[Source texts of formatted documents]
§ §
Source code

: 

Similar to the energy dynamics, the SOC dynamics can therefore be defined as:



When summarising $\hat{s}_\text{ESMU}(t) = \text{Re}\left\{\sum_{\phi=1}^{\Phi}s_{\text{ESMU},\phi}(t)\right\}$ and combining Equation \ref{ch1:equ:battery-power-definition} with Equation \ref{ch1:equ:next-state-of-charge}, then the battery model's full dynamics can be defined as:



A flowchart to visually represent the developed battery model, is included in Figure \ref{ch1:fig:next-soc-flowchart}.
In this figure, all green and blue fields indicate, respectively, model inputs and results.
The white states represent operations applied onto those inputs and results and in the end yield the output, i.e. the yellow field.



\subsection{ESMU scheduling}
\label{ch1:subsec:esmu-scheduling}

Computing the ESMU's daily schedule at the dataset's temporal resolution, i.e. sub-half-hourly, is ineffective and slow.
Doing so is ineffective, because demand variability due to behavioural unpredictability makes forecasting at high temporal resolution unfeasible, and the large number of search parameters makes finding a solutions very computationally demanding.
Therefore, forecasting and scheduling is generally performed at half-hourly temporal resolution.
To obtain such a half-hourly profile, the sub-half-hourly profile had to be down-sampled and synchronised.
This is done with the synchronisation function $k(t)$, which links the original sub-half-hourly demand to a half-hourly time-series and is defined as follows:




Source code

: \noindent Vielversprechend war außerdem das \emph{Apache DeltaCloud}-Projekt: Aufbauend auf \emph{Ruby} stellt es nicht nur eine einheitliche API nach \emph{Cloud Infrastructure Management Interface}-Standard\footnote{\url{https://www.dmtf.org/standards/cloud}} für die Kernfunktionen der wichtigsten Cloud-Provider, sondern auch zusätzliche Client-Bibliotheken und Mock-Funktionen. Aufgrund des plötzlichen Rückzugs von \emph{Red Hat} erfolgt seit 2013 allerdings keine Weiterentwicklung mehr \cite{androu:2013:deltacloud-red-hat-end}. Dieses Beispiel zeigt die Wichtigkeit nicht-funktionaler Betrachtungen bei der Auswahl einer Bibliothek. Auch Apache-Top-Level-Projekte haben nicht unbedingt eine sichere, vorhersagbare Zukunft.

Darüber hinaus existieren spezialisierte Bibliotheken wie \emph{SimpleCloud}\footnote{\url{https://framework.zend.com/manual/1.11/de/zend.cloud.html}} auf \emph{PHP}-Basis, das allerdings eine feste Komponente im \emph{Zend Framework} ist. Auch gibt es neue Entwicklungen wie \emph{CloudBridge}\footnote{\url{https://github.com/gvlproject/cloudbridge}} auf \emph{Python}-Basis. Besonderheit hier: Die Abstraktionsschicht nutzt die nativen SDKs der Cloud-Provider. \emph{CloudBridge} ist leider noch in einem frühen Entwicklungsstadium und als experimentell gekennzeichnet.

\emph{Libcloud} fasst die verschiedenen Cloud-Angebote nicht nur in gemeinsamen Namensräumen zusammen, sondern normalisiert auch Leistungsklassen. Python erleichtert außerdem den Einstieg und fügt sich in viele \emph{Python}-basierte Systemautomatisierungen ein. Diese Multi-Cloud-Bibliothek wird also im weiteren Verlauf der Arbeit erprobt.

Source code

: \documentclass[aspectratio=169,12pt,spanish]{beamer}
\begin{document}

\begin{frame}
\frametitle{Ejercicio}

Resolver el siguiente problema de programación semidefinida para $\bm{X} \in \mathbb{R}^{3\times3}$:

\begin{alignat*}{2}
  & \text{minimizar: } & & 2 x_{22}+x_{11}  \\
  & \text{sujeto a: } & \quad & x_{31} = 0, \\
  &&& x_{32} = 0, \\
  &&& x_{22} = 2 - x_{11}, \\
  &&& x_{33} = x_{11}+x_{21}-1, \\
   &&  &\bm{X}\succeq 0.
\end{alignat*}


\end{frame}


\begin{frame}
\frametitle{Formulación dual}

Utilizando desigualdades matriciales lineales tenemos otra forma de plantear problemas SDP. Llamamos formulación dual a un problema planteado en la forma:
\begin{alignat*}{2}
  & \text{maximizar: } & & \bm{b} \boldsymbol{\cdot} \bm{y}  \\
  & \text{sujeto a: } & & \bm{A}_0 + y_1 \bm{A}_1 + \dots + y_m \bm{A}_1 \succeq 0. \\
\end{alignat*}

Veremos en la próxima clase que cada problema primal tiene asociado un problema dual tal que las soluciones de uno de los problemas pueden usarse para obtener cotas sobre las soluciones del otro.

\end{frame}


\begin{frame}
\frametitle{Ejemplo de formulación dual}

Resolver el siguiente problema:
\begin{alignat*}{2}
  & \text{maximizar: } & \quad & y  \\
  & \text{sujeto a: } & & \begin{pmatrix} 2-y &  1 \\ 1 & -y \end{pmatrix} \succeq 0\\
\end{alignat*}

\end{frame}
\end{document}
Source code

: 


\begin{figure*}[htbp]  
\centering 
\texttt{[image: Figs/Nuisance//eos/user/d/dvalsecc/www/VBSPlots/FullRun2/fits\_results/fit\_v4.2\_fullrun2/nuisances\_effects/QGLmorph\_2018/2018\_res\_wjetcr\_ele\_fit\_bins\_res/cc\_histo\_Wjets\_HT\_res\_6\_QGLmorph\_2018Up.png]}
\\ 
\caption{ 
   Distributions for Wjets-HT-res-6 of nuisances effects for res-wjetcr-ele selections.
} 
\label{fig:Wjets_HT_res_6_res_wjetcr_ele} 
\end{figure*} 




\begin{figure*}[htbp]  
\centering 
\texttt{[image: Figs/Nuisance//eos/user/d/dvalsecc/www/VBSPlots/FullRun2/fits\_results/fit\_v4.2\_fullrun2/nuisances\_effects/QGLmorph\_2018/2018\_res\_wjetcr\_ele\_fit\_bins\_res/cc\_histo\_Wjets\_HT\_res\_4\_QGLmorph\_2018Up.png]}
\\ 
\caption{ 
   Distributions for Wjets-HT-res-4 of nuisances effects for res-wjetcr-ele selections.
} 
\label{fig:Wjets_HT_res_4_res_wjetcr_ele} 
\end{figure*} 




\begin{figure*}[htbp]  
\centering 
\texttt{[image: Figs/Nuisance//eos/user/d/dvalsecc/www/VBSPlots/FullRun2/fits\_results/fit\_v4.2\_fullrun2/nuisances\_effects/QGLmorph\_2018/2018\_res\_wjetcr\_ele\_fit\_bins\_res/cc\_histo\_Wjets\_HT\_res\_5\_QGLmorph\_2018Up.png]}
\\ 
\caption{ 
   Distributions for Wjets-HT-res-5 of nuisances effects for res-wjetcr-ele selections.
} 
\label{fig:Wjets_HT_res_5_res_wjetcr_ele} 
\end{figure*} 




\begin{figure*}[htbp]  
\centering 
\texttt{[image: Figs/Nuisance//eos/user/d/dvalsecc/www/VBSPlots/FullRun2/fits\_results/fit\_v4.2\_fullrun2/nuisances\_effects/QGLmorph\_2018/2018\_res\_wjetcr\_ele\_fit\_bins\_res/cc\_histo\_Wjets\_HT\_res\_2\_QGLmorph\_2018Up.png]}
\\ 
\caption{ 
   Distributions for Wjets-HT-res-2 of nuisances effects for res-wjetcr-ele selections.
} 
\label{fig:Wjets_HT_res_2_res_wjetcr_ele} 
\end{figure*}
§ §
= EXERCISE OBJECTIVE =
With the line holding "This is done" as the first and the line holding "Darüber hinaus existieren" as the last, set down that range of the entries above exactly, and nothing else.

= SOLUTION FOR THIS TASK =
This is done with the synchronisation function $k(t)$, which links the original sub-half-hourly demand to a half-hourly time-series and is defined as follows:




Source code

: \noindent Vielversprechend war außerdem das \emph{Apache DeltaCloud}-Projekt: Aufbauend auf \emph{Ruby} stellt es nicht nur eine einheitliche API nach \emph{Cloud Infrastructure Management Interface}-Standard\footnote{\url{https://www.dmtf.org/standards/cloud}} für die Kernfunktionen der wichtigsten Cloud-Provider, sondern auch zusätzliche Client-Bibliotheken und Mock-Funktionen. Aufgrund des plötzlichen Rückzugs von \emph{Red Hat} erfolgt seit 2013 allerdings keine Weiterentwicklung mehr \cite{androu:2013:deltacloud-red-hat-end}. Dieses Beispiel zeigt die Wichtigkeit nicht-funktionaler Betrachtungen bei der Auswahl einer Bibliothek. Auch Apache-Top-Level-Projekte haben nicht unbedingt eine sichere, vorhersagbare Zukunft.

Darüber hinaus existieren spezialisierte Bibliotheken wie \emph{SimpleCloud}\footnote{\url{https://framework.zend.com/manual/1.11/de/zend.cloud.html}} auf \emph{PHP}-Basis, das allerdings eine feste Komponente im \emph{Zend Framework} ist. Auch gibt es neue Entwicklungen wie \emph{CloudBridge}\footnote{\url{https://github.com/gvlproject/cloudbridge}} auf \emph{Python}-Basis. Besonderheit hier: Die Abstraktionsschicht nutzt die nativen SDKs der Cloud-Provider. \emph{CloudBridge} ist leider noch in einem frühen Entwicklungsstadium und als experimentell gekennzeichnet.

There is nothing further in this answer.